• [Activity] Scan the records for the string "each" and copy every line that holds it.

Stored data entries

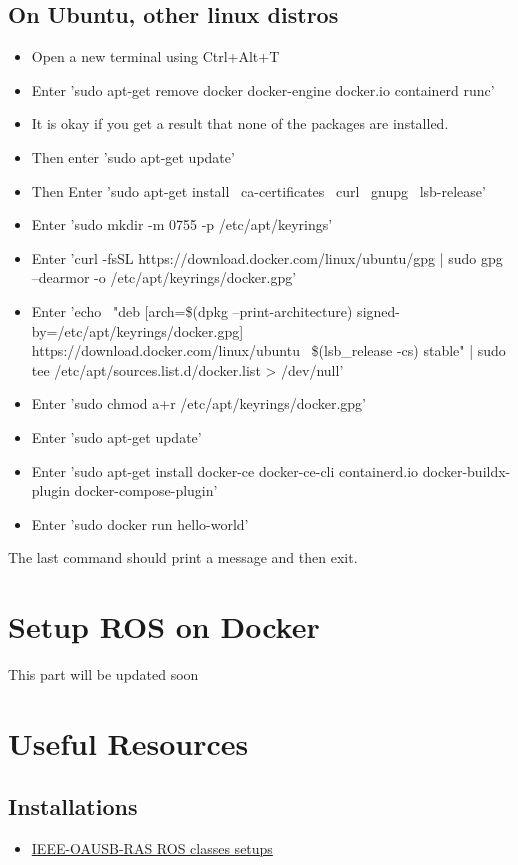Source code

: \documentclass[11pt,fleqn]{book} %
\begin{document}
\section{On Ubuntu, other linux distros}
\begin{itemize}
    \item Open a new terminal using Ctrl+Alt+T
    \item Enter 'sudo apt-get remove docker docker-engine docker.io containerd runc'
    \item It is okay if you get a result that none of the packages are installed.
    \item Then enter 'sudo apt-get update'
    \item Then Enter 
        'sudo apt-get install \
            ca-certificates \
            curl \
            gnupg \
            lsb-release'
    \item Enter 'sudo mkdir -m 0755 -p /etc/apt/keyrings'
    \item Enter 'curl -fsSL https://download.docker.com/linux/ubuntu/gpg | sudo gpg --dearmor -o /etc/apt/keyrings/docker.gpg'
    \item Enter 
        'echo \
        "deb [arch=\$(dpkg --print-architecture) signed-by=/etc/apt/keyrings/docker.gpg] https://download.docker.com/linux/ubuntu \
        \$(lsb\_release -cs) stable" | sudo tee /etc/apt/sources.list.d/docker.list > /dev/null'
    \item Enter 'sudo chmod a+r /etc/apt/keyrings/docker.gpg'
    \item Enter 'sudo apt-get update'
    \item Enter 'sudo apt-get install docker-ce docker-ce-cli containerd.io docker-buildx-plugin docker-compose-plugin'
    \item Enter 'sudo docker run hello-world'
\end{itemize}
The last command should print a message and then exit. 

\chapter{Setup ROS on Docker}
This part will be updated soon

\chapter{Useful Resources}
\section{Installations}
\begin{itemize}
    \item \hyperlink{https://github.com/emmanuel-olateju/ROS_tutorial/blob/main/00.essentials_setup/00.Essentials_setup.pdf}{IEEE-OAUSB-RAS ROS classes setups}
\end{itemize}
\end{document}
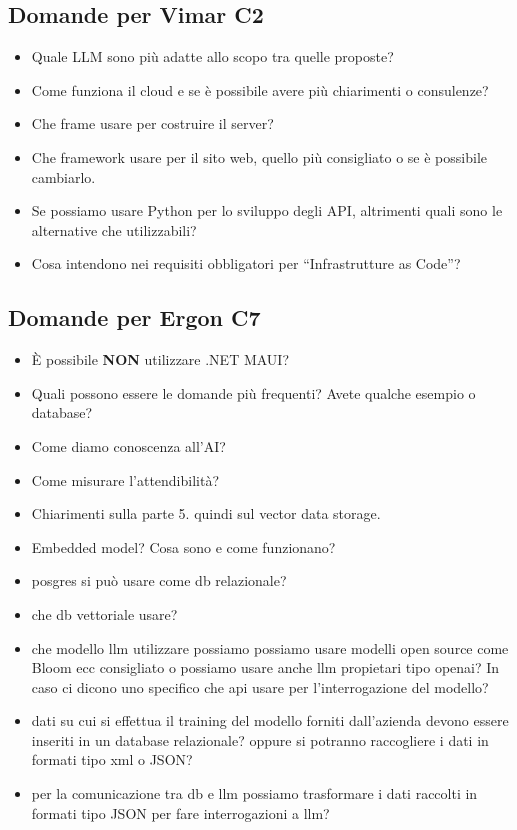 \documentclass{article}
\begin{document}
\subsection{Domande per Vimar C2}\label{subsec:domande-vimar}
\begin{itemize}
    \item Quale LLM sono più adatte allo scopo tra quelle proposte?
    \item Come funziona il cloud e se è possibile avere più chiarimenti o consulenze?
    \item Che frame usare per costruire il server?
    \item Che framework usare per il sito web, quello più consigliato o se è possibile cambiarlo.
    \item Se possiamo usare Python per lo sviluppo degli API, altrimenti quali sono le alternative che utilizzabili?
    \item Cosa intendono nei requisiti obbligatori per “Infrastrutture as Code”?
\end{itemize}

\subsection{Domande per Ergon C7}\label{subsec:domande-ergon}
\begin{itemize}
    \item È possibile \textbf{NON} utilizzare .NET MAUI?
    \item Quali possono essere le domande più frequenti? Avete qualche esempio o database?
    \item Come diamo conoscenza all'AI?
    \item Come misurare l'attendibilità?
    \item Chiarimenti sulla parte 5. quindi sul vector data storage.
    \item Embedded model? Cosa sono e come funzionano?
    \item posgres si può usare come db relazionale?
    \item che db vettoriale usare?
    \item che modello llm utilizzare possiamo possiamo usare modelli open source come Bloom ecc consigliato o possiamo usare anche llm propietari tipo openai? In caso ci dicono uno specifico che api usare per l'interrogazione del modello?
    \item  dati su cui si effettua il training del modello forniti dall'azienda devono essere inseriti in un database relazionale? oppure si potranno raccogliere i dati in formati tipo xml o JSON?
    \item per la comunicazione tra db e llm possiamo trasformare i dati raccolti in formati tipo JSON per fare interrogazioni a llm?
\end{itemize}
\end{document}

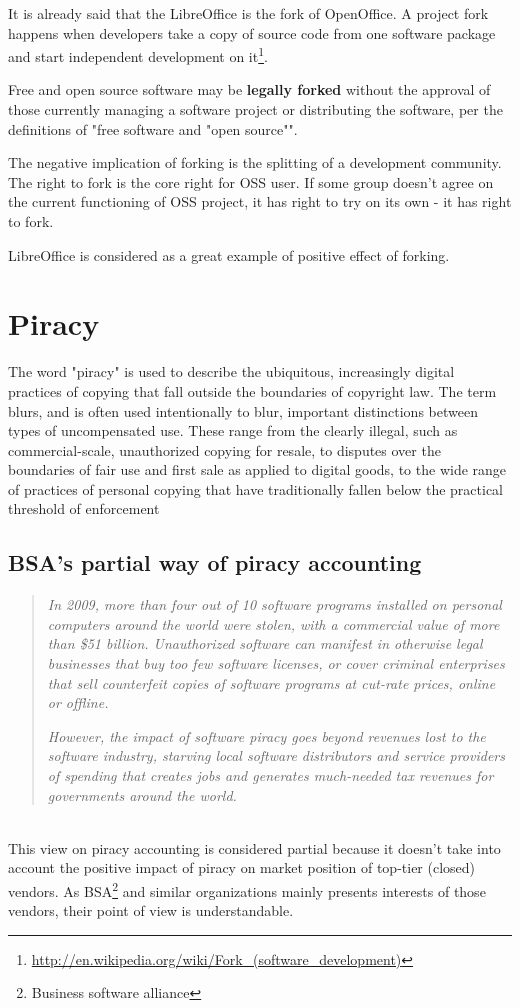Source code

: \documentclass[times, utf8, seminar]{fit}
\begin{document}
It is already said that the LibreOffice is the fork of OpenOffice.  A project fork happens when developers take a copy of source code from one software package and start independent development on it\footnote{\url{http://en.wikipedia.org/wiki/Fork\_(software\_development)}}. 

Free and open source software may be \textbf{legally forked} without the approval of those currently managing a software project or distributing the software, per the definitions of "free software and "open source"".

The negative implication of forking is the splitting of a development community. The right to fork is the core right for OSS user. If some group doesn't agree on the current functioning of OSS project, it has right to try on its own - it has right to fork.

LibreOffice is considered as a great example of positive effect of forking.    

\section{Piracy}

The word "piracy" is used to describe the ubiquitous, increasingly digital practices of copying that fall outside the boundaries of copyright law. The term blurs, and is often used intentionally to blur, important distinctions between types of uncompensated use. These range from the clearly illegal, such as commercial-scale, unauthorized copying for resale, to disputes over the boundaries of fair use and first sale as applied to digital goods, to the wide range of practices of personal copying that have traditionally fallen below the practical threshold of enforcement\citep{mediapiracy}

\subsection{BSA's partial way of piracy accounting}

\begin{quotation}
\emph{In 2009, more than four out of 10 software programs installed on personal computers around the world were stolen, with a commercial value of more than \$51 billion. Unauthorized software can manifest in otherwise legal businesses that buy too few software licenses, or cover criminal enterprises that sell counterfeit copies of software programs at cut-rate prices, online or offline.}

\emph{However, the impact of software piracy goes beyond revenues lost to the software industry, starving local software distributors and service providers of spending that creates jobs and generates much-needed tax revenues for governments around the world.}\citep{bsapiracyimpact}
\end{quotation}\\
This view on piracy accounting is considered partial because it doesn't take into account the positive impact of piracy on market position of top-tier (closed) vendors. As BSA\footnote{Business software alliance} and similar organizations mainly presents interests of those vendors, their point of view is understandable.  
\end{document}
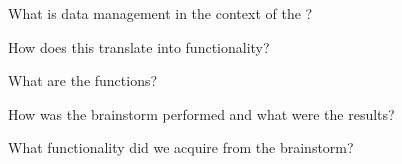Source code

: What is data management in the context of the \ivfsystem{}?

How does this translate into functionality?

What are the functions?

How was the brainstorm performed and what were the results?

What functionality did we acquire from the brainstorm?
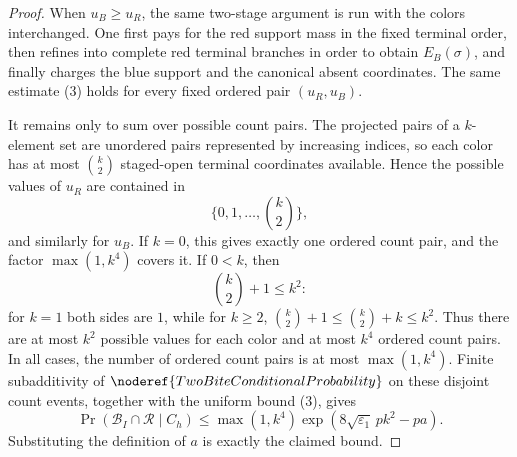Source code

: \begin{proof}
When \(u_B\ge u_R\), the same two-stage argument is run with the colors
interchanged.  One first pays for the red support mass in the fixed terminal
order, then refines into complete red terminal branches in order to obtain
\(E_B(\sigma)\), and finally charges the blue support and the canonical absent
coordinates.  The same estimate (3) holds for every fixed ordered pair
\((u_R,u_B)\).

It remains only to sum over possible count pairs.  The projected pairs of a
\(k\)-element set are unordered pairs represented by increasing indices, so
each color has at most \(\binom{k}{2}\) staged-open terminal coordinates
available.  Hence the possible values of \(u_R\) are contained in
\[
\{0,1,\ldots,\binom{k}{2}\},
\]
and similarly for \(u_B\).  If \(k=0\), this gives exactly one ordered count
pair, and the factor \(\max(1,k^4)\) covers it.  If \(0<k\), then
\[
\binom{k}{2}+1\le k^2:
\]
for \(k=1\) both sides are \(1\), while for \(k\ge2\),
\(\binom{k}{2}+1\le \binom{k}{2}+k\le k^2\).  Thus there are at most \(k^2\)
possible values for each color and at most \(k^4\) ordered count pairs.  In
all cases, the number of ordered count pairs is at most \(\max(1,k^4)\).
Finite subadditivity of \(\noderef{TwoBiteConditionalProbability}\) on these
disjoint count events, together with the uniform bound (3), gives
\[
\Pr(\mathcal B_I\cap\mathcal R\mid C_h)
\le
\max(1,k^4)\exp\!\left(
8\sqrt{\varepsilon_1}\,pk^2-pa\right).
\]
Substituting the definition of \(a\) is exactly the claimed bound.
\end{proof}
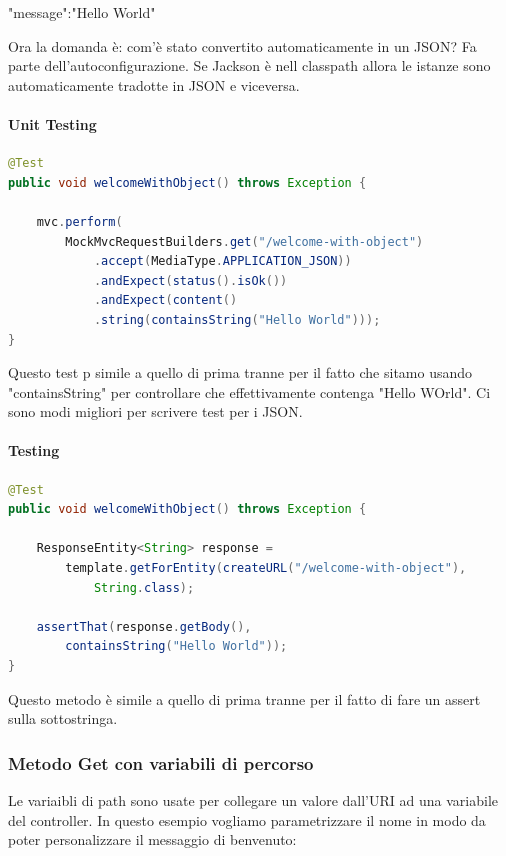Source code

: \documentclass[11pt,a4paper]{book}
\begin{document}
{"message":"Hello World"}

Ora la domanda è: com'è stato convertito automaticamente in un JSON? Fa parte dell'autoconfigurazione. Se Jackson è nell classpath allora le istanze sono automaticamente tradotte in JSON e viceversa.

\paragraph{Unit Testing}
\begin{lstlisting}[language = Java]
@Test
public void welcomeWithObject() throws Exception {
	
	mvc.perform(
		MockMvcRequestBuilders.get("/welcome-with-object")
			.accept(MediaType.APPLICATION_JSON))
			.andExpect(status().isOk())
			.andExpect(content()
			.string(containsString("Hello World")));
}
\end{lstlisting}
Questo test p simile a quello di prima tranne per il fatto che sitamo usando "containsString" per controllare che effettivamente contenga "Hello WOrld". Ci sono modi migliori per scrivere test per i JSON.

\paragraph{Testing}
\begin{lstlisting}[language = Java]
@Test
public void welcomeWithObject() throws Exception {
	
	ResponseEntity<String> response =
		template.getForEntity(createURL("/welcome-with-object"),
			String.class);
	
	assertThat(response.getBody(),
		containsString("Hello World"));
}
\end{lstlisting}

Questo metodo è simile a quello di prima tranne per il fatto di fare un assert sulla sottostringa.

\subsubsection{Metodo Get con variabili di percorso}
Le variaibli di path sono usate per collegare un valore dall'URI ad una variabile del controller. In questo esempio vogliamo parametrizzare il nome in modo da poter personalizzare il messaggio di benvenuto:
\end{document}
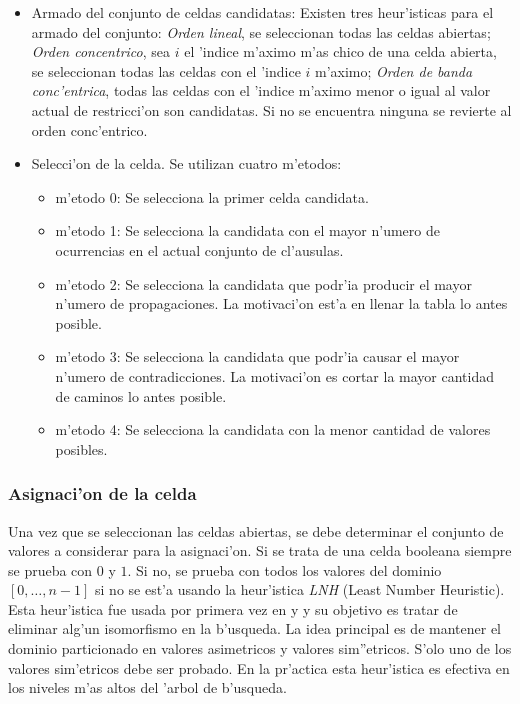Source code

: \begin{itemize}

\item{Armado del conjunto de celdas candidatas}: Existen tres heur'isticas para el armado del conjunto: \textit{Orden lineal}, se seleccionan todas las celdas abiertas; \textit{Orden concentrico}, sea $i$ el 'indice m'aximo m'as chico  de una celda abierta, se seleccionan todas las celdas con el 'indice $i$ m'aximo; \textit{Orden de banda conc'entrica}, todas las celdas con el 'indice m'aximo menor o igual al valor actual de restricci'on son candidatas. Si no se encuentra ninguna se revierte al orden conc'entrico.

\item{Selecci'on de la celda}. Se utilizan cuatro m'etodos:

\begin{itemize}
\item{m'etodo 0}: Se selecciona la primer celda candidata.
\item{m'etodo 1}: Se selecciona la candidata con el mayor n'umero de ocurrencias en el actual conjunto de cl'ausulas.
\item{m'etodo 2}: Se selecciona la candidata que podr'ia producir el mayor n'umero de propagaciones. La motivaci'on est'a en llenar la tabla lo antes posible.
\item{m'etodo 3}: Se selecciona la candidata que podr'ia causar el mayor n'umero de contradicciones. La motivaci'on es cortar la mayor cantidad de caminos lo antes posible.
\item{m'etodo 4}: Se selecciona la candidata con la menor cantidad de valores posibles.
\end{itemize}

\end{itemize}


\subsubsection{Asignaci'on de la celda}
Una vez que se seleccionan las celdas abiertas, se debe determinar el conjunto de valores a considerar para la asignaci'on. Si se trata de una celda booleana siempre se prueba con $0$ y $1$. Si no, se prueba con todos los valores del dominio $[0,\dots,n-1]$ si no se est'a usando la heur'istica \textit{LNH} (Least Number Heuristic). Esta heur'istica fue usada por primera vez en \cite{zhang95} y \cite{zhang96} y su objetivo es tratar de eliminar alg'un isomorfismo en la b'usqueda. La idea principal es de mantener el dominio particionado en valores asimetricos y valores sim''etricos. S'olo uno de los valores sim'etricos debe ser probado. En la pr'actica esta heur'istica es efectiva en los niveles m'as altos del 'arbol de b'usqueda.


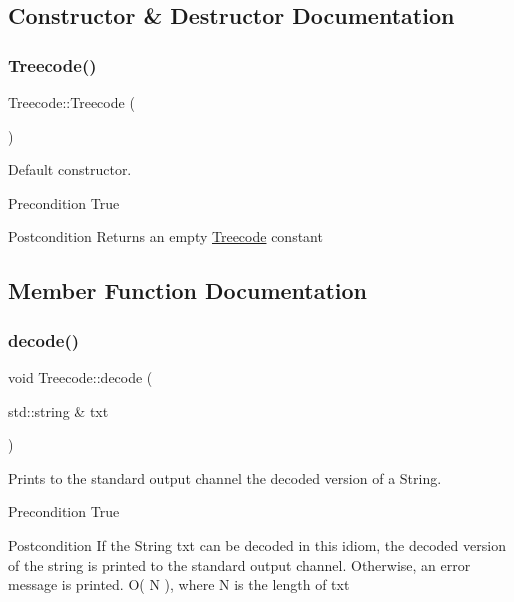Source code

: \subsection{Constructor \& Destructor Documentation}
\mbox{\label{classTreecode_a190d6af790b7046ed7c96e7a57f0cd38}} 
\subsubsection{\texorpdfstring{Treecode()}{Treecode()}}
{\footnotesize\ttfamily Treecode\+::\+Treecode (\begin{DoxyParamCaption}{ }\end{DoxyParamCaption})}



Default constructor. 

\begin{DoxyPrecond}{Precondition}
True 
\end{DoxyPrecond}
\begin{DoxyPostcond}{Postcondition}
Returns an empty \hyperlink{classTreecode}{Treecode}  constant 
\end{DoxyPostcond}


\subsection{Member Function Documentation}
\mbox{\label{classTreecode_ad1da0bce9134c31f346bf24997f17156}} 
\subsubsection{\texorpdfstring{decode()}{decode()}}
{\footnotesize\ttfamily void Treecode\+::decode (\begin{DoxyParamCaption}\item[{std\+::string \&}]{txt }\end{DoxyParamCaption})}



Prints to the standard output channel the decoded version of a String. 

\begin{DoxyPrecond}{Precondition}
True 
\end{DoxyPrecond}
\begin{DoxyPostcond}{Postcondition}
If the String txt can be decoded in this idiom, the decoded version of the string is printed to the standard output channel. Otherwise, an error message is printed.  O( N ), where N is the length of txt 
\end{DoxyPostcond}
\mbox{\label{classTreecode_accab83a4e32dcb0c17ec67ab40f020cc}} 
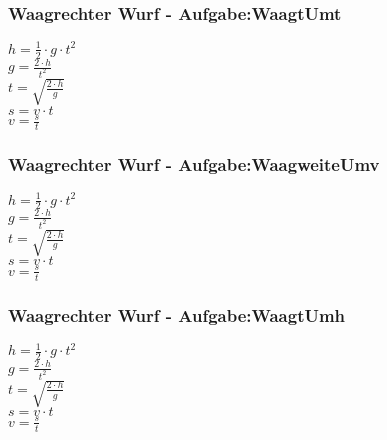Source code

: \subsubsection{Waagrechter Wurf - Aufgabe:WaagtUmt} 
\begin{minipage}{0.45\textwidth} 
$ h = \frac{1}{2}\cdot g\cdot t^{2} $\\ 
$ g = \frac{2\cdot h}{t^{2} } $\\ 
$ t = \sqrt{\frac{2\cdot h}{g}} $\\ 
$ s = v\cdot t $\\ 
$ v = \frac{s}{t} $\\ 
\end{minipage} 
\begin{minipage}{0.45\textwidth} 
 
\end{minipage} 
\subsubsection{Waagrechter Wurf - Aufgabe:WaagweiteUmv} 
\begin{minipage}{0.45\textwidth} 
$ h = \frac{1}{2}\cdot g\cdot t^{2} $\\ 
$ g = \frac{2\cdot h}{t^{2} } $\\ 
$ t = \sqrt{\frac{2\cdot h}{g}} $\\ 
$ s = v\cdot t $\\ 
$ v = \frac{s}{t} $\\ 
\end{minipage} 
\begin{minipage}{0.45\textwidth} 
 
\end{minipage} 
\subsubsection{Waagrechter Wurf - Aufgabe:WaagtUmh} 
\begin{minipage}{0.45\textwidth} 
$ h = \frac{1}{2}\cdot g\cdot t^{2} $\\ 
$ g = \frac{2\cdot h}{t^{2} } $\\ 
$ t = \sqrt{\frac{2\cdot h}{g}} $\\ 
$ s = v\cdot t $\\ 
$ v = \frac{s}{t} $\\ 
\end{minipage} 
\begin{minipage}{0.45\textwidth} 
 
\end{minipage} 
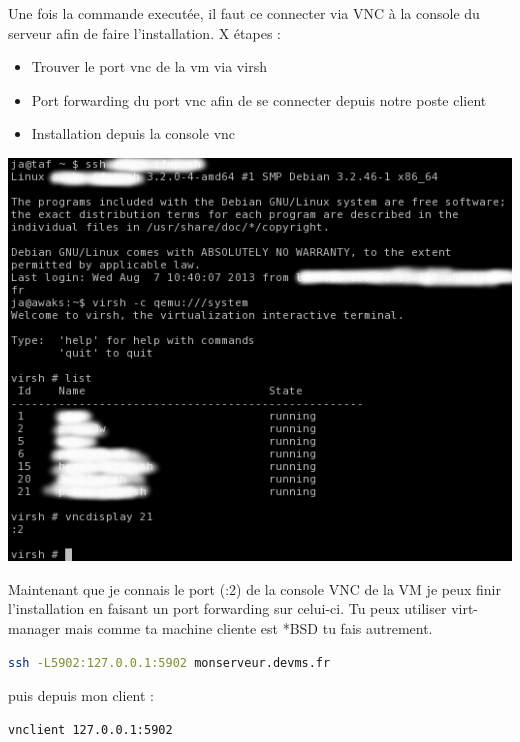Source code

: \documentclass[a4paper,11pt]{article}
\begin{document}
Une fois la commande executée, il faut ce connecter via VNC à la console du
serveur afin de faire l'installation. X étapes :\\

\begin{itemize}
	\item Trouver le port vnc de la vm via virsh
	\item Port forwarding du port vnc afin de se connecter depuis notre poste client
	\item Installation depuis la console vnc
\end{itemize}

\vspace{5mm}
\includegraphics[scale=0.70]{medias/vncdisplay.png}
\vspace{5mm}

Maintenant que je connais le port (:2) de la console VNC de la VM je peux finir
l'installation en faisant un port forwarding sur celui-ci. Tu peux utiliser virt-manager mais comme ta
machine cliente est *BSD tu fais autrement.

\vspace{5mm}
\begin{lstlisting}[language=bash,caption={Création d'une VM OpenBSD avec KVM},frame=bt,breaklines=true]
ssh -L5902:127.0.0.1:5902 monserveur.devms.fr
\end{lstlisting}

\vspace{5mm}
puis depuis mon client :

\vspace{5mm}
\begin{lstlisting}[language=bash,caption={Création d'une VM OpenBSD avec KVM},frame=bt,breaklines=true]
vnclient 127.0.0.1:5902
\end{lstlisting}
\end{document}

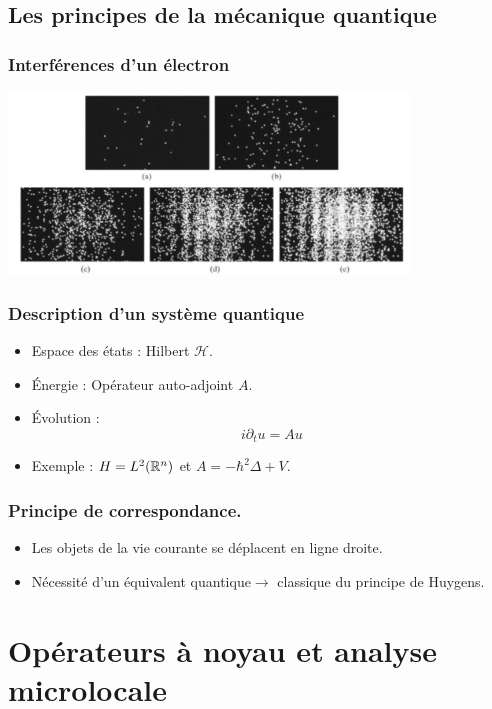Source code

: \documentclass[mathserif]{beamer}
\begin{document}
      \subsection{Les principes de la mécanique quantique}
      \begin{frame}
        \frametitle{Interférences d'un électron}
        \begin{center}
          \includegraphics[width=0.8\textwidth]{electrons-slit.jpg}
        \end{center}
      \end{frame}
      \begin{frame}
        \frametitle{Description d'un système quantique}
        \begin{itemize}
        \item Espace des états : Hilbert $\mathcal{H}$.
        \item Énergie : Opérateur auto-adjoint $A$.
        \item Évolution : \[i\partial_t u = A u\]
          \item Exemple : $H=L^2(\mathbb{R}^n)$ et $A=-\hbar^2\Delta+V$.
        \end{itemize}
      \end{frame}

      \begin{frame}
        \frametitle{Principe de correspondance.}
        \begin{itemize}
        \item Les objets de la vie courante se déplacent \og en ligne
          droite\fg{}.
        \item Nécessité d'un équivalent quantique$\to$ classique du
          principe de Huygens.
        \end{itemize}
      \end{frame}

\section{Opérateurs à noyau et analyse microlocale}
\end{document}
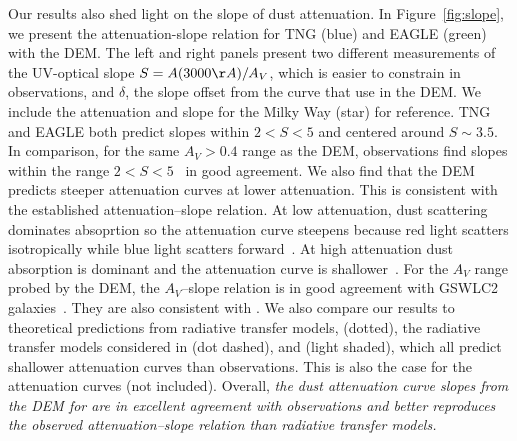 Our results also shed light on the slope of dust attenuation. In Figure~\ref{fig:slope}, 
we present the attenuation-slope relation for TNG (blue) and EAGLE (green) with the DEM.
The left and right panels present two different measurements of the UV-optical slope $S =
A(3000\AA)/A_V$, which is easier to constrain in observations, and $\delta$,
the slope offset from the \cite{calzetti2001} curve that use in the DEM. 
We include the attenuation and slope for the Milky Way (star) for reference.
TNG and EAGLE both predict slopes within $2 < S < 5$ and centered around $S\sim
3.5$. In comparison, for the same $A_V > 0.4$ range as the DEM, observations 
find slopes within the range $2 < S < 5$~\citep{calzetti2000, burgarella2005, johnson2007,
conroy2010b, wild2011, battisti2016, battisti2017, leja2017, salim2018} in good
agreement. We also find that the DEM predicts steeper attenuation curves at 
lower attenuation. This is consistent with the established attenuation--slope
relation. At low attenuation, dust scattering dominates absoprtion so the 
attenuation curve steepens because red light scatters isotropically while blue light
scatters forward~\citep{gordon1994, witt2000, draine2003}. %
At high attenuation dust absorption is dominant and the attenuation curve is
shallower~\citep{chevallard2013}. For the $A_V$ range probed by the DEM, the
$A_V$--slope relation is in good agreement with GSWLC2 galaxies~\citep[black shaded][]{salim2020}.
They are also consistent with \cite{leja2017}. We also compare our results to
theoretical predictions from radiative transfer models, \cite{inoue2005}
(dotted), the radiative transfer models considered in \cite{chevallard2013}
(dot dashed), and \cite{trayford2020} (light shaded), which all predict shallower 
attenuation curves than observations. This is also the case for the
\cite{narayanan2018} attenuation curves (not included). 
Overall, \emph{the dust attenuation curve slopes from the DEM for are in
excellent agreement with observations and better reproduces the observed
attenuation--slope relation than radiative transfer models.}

• [Solution]
each color has at most \(\binom{k}{2}\) staged-open terminal coordinates
possible values for each color and at most \(k^4\) ordered count pairs.  In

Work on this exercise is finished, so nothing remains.